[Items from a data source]
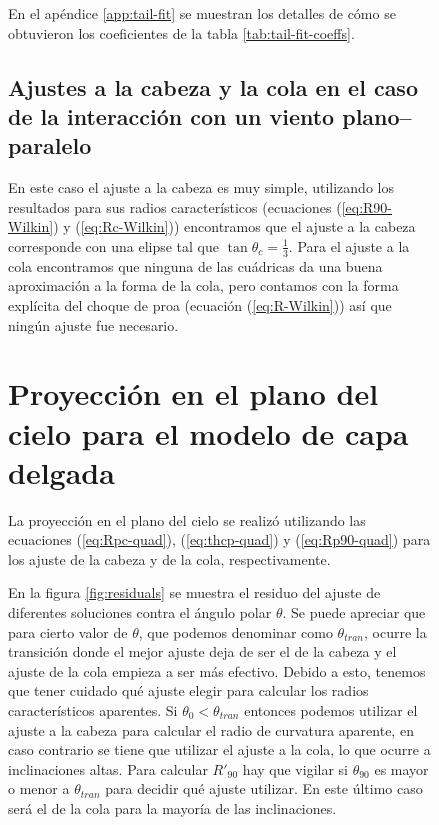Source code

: \begin{figure}
 
 En el apéndice \ref{app:tail-fit} se muestran los detalles de cómo se obtuvieron los coeficientes de la tabla \ref{tab:tail-fit-coeffs}. 
 
 \subsection{Ajustes a la cabeza y la cola en el caso de la interacción con un viento plano--paralelo}

 En este caso el ajuste a la cabeza es muy simple, utilizando los resultados para sus radios característicos (ecuaciones (\ref{eq:R90-Wilkin}) y (\ref{eq:Rc-Wilkin})) encontramos que el ajuste a la cabeza corresponde con una elipse tal que $\tan\theta_c = \frac{1}{3}$.
 Para el ajuste a la cola encontramos que ninguna de las cuádricas da una buena aproximación a la forma de la  cola, pero contamos con la forma explícita del choque de proa (ecuación (\ref{eq:R-Wilkin})) así que ningún ajuste fue necesario.
 
 \section{Proyección en el plano del cielo para el modelo de capa delgada}
\label{sec:proyection-CRW}
 La proyección en el plano del cielo se realizó utilizando las ecuaciones (\ref{eq:Rpc-quad}), (\ref{eq:thcp-quad}) y (\ref{eq:Rp90-quad}) para los ajuste de la cabeza y de la cola, respectivamente.

 En la figura \ref{fig:residuals} se muestra el residuo del ajuste de diferentes soluciones contra el ángulo polar $\theta$. Se puede apreciar que para cierto valor de $\theta$, que podemos denominar como $\theta_{tran}$, ocurre la transición donde el mejor ajuste deja de ser el de la cabeza y el ajuste de la cola empieza a ser más efectivo. Debido a esto, tenemos que tener cuidado qué ajuste elegir para calcular los radios característicos aparentes. Si $\theta_0 < \theta_{tran}$ entonces podemos utilizar el ajuste a la cabeza para calcular el radio de curvatura aparente, en caso contrario se tiene que utilizar el ajuste a la cola, lo que ocurre a inclinaciones altas. Para calcular $R'_{90}$ hay que vigilar si $\theta_{90}$ es mayor o menor a $\theta_{tran}$ para decidir qué ajuste utilizar. En este último caso será el de la cola para la mayoría de las inclinaciones.


\end{figure}
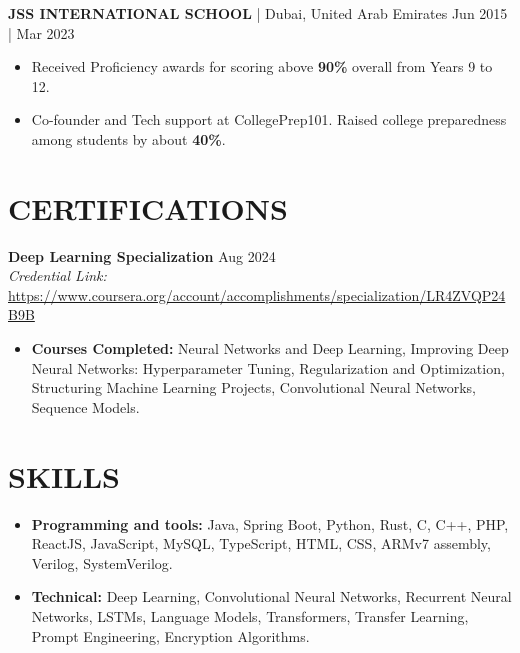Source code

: \documentclass[a4paper,1.5pt]{extarticle}
\begin{document}
\noindent
\textbf{JSS INTERNATIONAL SCHOOL} | Dubai, United Arab Emirates \hfill Jun 2015 | Mar 2023
\begin{itemize}
    \item Received Proficiency awards for scoring above \textbf{90\%} overall from Years 9 to 12.
    \item Co-founder and Tech support at CollegePrep101. Raised college preparedness among students by about \textbf{40\%}.
\end{itemize}


\section*{CERTIFICATIONS}
\noindent
\textbf{Deep Learning Specialization} \hfill Aug 2024 \\
\textit{Credential Link:} \url{https://www.coursera.org/account/accomplishments/specialization/LR4ZVQP24B9B}
\begin{itemize}
    \item \textbf{Courses Completed:} Neural Networks and Deep Learning, Improving Deep Neural Networks: Hyperparameter Tuning, Regularization and Optimization, Structuring Machine Learning Projects, Convolutional Neural Networks, Sequence Models.
    
\end{itemize}
\section*{SKILLS}
\begin{itemize}
    \item \textbf{Programming and tools:} Java, Spring Boot, Python, Rust, C, C++, PHP, ReactJS, JavaScript, MySQL, TypeScript, HTML, CSS, ARMv7 assembly, Verilog, SystemVerilog.
    \item \textbf{Technical:} Deep Learning, Convolutional Neural Networks, Recurrent Neural Networks, LSTMs, Language Models, Transformers, Transfer Learning, Prompt Engineering, Encryption Algorithms. 
\end{itemize}

\end{document}
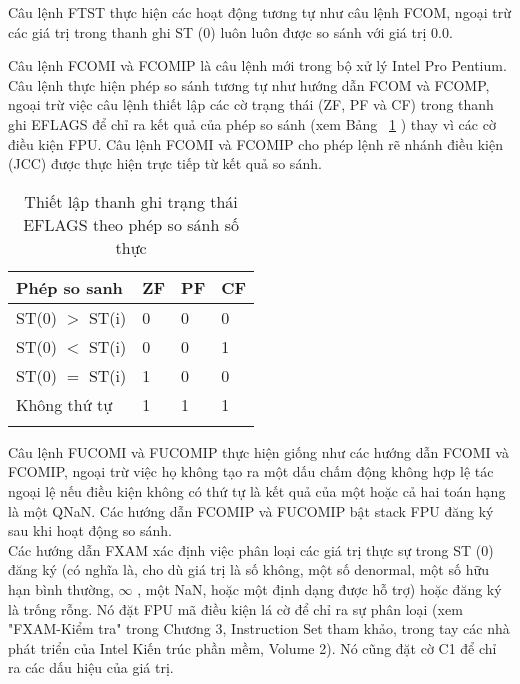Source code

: 		Câu lệnh FTST thực hiện các hoạt động tương tự như câu lệnh FCOM, ngoại trừ các giá trị trong thanh ghi ST (0) luôn luôn được so sánh với giá trị 0.0.
		
		Câu lệnh FCOMI và FCOMIP là câu lệnh mới trong bộ xử lý Intel Pro Pentium. Câu lệnh thực hiện phép so sánh tương tự như hướng dẫn FCOM và FCOMP, ngoại trừ việc câu lệnh thiết lập các cờ trạng thái (ZF, PF và CF) trong thanh ghi EFLAGS để chỉ ra kết quả của phép so sánh (xem Bảng ~\ref{tb:EFLAGS} ) thay vì các cờ điều kiện FPU. Câu lệnh FCOMI và FCOMIP cho phép lệnh rẽ nhánh điều kiện (JCC) được thực hiện trực tiếp từ kết quả so sánh.
		\begin{longtable}{|l|l|l|l|}
			\hline
				Phép so sanh & ZF & PF & CF \\
			\hline
			\hline
					ST(0) $>$ ST(i) & 0 & 0 & 0 \\	
			\hline
					ST(0) $<$ ST(i) & 0 & 0 & 1 \\	
			\hline
					ST(0) $=$ ST(i) & 1 & 0 & 0 \\	
			\hline
					Không thứ tự & 1 & 1 & 1 \\	
			\hline
				\caption{Thiết lập thanh ghi trạng thái EFLAGS theo phép so sánh số thực}
				\label{tb:EFLAGS}
		\end{longtable}	
		
		Câu lệnh FUCOMI và FUCOMIP thực hiện giống như các hướng dẫn FCOMI và FCOMIP, ngoại trừ việc họ không tạo ra một dấu chấm động không hợp lệ tác ngoại lệ nếu điều kiện không có thứ tự là kết quả của một hoặc cả hai toán hạng là một QNaN. Các hướng dẫn FCOMIP và FUCOMIP bật stack FPU đăng ký sau khi hoạt động so sánh.\\
		
		Các hướng dẫn FXAM xác định việc phân loại các giá trị thực sự trong ST (0) đăng ký (có nghĩa là, cho dù giá trị là số không, một số denormal, một số hữu hạn bình thường, $\mathbb{\infty}$ , một NaN, hoặc một định dạng được hỗ trợ) hoặc đăng ký là trống rỗng. Nó đặt FPU mã điều kiện lá cờ để chỉ ra sự phân loại (xem "FXAM-Kiểm tra" trong Chương 3, Instruction Set tham khảo, trong tay các nhà phát triển của Intel Kiến trúc phần mềm, Volume 2). Nó cũng đặt cờ C1 để chỉ ra các dấu hiệu của giá trị.
		
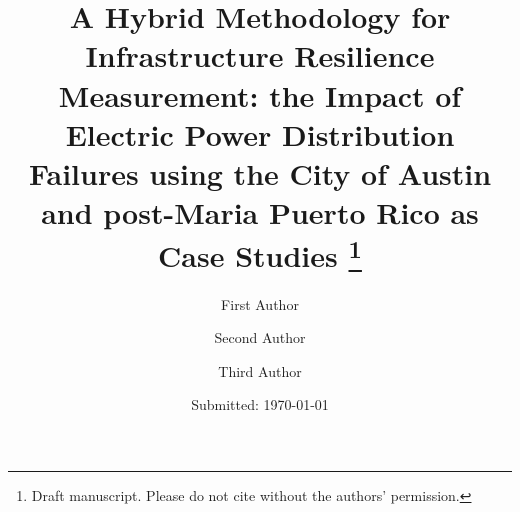 
  \title{\vspace{-15mm}\fontsize{21pt}{10pt}\selectfont\textbf{A
      Hybrid Methodology for Infrastructure Resilience Measurement:
      the Impact of Electric Power Distribution Failures using the
      City of Austin and post-Maria Puerto Rico as Case Studies
      \thanks{Draft manuscript. Please do not cite 
        without the authors' permission.}}} 

  \author[1]{\large First Author}
  \author[1]{\large Second Author}
  \author[2]{\large Third Author}
  \renewcommand\Authands{ and }

	\date{Submitted: \usvardate\today}
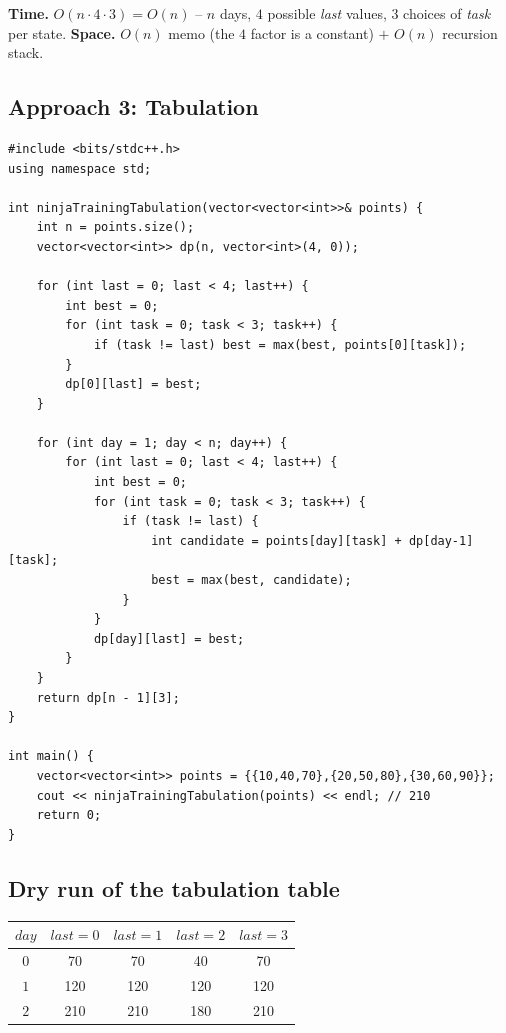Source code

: \begin{complexitybox}
\textbf{Time.} $O(n \cdot 4 \cdot 3) = O(n)$ -- $n$ days, $4$ possible
\textit{last} values, $3$ choices of \textit{task} per state.
\textbf{Space.} $O(n)$ memo (the $4$ factor is a constant) $+$ $O(n)$
recursion stack.
\end{complexitybox}

\subsection*{Approach 3: Tabulation}

\begin{lstlisting}
#include <bits/stdc++.h>
using namespace std;

int ninjaTrainingTabulation(vector<vector<int>>& points) {
    int n = points.size();
    vector<vector<int>> dp(n, vector<int>(4, 0));

    for (int last = 0; last < 4; last++) {
        int best = 0;
        for (int task = 0; task < 3; task++) {
            if (task != last) best = max(best, points[0][task]);
        }
        dp[0][last] = best;
    }

    for (int day = 1; day < n; day++) {
        for (int last = 0; last < 4; last++) {
            int best = 0;
            for (int task = 0; task < 3; task++) {
                if (task != last) {
                    int candidate = points[day][task] + dp[day-1][task];
                    best = max(best, candidate);
                }
            }
            dp[day][last] = best;
        }
    }
    return dp[n - 1][3];
}

int main() {
    vector<vector<int>> points = {{10,40,70},{20,50,80},{30,60,90}};
    cout << ninjaTrainingTabulation(points) << endl; // 210
    return 0;
}
\end{lstlisting}

\subsection*{Dry run of the tabulation table}


\begin{center}
\begin{tabular}{c|c|c|c|c}
$\textit{day}$ & $\textit{last}=0$ & $\textit{last}=1$ &
$\textit{last}=2$ & $\textit{last}=3$ \\ \hline
$0$ & 70 & 70 & 40 & 70 \\ \hline
$1$ & 120 & 120 & 120 & 120 \\ \hline
$2$ & 210 & 210 & 180 & 210
\end{tabular}
\end{center}

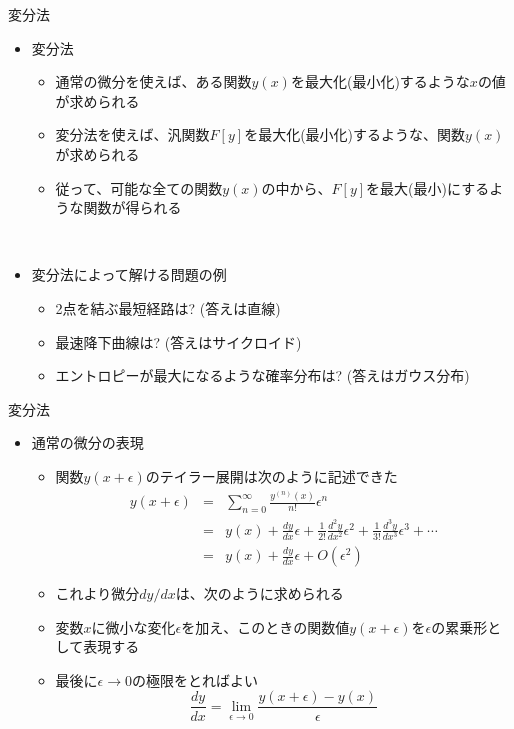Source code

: \documentclass[dvipdfmx,notheorems,t]{beamer}
\begin{document}
\begin{frame}{変分法}

\begin{itemize}
	\item 変分法
	\begin{itemize}
		\item 通常の微分を使えば、ある関数$y(x)$を最大化(最小化)するような$x$の値が求められる
		\newline
		\item \alert{変分法}を使えば、汎関数$F[y]$を最大化(最小化)するような、関数$y(x)$が求められる
		\item 従って、可能な全ての関数$y(x)$の中から、$F[y]$を最大(最小)にするような関数が得られる
	\end{itemize} \
	
	\item 変分法によって解ける問題の例
	\begin{itemize}
		\item 2点を結ぶ最短経路は? (答えは直線)
		\item 最速降下曲線は? (答えはサイクロイド)
		\item \alert{エントロピーが最大}になるような確率分布は? (答えは\alert{ガウス分布})
	\end{itemize}
\end{itemize}

\end{frame}

\begin{frame}{変分法}

\begin{itemize}
	\item 通常の微分の表現
	\begin{itemize}
		\item 関数$y(x + \epsilon)$のテイラー展開は次のように記述できた
		\begin{eqnarray}
			y(x + \epsilon) &=& \sum_{n = 0}^\infty \frac{y^{(n)}(x)}{n!} \epsilon^n \\
			&=& y(x) + \frac{dy}{dx} \epsilon + \frac{1}{2!} \frac{d^2 y}{dx^2} \epsilon^2 + \frac{1}{3!} \frac{d^3 y}{dx^3} \epsilon^3 + \cdots \\
			&=& y(x) + \frac{dy}{dx} \epsilon + O(\epsilon^2)
		\end{eqnarray}
		
		\item これより微分$dy / dx$は、次のように求められる
		\item 変数$x$に微小な変化$\epsilon$を加え、このときの関数値$y(x + \epsilon)$を$\epsilon$の累乗形として表現する
		\item 最後に$\epsilon \to 0$の極限をとればよい
		\begin{equation}
			\frac{dy}{dx} = \lim_{\epsilon \to 0} \frac{y(x + \epsilon) - y(x)}{\epsilon}
		\end{equation}
	\end{itemize}
\end{itemize}

\end{frame}
\end{document}
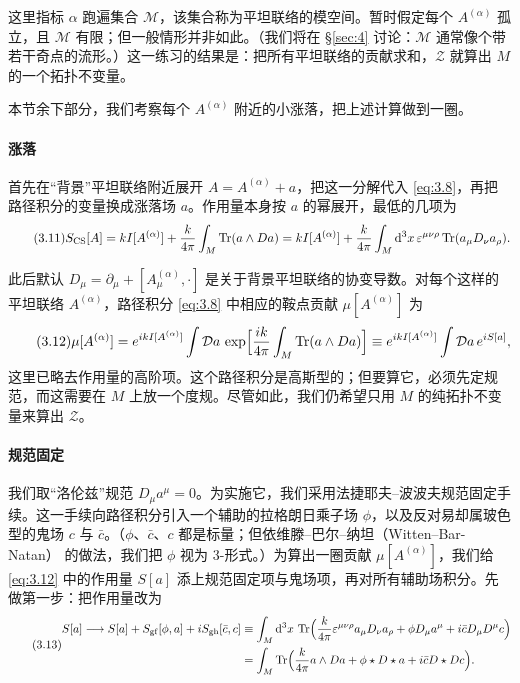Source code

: 这里指标 $\alpha$ 跑遍集合 $\mathcal{M}$，该集合称为平坦联络的模空间。暂时假定每个 $A^{(\alpha)}$ 孤立，且 $\mathcal{M}$ 有限；但一般情形并非如此。（我们将在 \S\ref{sec:4} 讨论：$\mathcal{M}$ 通常像个带若干奇点的流形。）这一练习的结果是：把所有平坦联络的贡献求和，$\mathcal{Z}$ 就算出 $M$ 的一个拓扑不变量。

本节余下部分，我们考察每个 $A^{(\alpha)}$ 附近的小涨落，把上述计算做到一圈。

\paragraph{涨落}
首先在“背景”平坦联络附近展开 $A=A^{(\alpha)}+a$，把这一分解代入 \eqref{eq:3.8}，再把路径积分的变量换成涨落场 $a$。作用量本身按 $a$ 的幂展开，最低的几项为
\begin{equation}\tag{3.11}\label{eq:3.11}
  S_{\mathrm{CS}}[A] = kI[A^{(\alpha)}] + \frac{k}{4\pi}\int_M\operatorname{Tr}(a\wedge Da)
  = kI[A^{(\alpha)}] + \frac{k}{4\pi}\int_M\mathrm{d}^3x\,\varepsilon^{\mu\nu\rho}\operatorname{Tr}(a_\mu D_\nu a_\rho).
\end{equation}

此后默认 $D_\mu=\partial_\mu+[A^{(\alpha)}_\mu,\cdot]$ 是关于背景平坦联络的协变导数。对每个这样的平坦联络 $A^{(\alpha)}$，路径积分 \eqref{eq:3.8} 中相应的鞍点贡献 $\mu[A^{(\alpha)}]$ 为
\begin{equation}\tag{3.12}\label{eq:3.12}
  \mu[A^{(\alpha)}] = e^{ikI[A^{(\alpha)}]}\int\mathcal{D}a\,\exp\Bigl[\frac{ik}{4\pi}\int_M\operatorname{Tr}(a\wedge Da)\Bigr]
  \equiv e^{ikI[A^{(\alpha)}]}\int\mathcal{D}a\,e^{iS[a]},
\end{equation}
这里已略去作用量的高阶项。这个路径积分是高斯型的；但要算它，必须先定规范，而这需要在 $M$ 上放一个度规。尽管如此，我们仍希望只用 $M$ 的纯拓扑不变量来算出 $\mathcal{Z}$。

\paragraph{规范固定}
我们取“洛伦兹”规范 $D_\mu a^\mu=0$。为实施它，我们采用法捷耶夫--波波夫规范固定手续。这一手续向路径积分引入一个辅助的拉格朗日乘子场 $\phi$，以及反对易却属玻色型的鬼场 $c$ 与 $\bar c$。（$\phi$、$\bar c$、$c$ 都是标量；但依维滕--巴尔--纳坦（Witten--Bar-Natan）\cite{barnatan1991} 的做法，我们把 $\phi$ 视为 3-形式。）为算出一圈贡献 $\mu[A^{(\alpha)}]$，我们给 \eqref{eq:3.12} 中的作用量 $S[a]$ 添上规范固定项与鬼场项，再对所有辅助场积分。先做第一步：把作用量改为
\begin{equation}\tag{3.13}\label{eq:3.13}
\begin{aligned}
  S[a] \longrightarrow S[a] + S_{\mathrm{gf}}[\phi,a] + iS_{\mathrm{gh}}[\bar c,c]
  &\equiv \int_M \mathrm{d}^3x\,\operatorname{Tr}\Bigl(\frac{k}{4\pi}\varepsilon^{\mu\nu\rho}a_\mu D_\nu a_\rho + \phi D_\mu a^\mu + i\bar c D_\mu D^\mu c\Bigr)\\
  &= \int_M \operatorname{Tr}\Bigl(\frac{k}{4\pi}a\wedge Da + \phi\star D\star a + i\bar c D\star D c\Bigr).
\end{aligned}
\end{equation}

* [Work instruction]: Only the lines from the top of the data through the line with "La proyección en" should be quoted, exactly and with both ends kept; skip the pictures.

* [Reply to the task]:
Source code

: \begin{figure}
 
 En el apéndice \ref{app:tail-fit} se muestran los detalles de cómo se obtuvieron los coeficientes de la tabla \ref{tab:tail-fit-coeffs}. 
 
 \subsection{Ajustes a la cabeza y la cola en el caso de la interacción con un viento plano--paralelo}

 En este caso el ajuste a la cabeza es muy simple, utilizando los resultados para sus radios característicos (ecuaciones (\ref{eq:R90-Wilkin}) y (\ref{eq:Rc-Wilkin})) encontramos que el ajuste a la cabeza corresponde con una elipse tal que $\tan\theta_c = \frac{1}{3}$.
 Para el ajuste a la cola encontramos que ninguna de las cuádricas da una buena aproximación a la forma de la  cola, pero contamos con la forma explícita del choque de proa (ecuación (\ref{eq:R-Wilkin})) así que ningún ajuste fue necesario.
 
 \section{Proyección en el plano del cielo para el modelo de capa delgada}
\label{sec:proyection-CRW}
 La proyección en el plano del cielo se realizó utilizando las ecuaciones (\ref{eq:Rpc-quad}), (\ref{eq:thcp-quad}) y (\ref{eq:Rp90-quad}) para los ajuste de la cabeza y de la cola, respectivamente.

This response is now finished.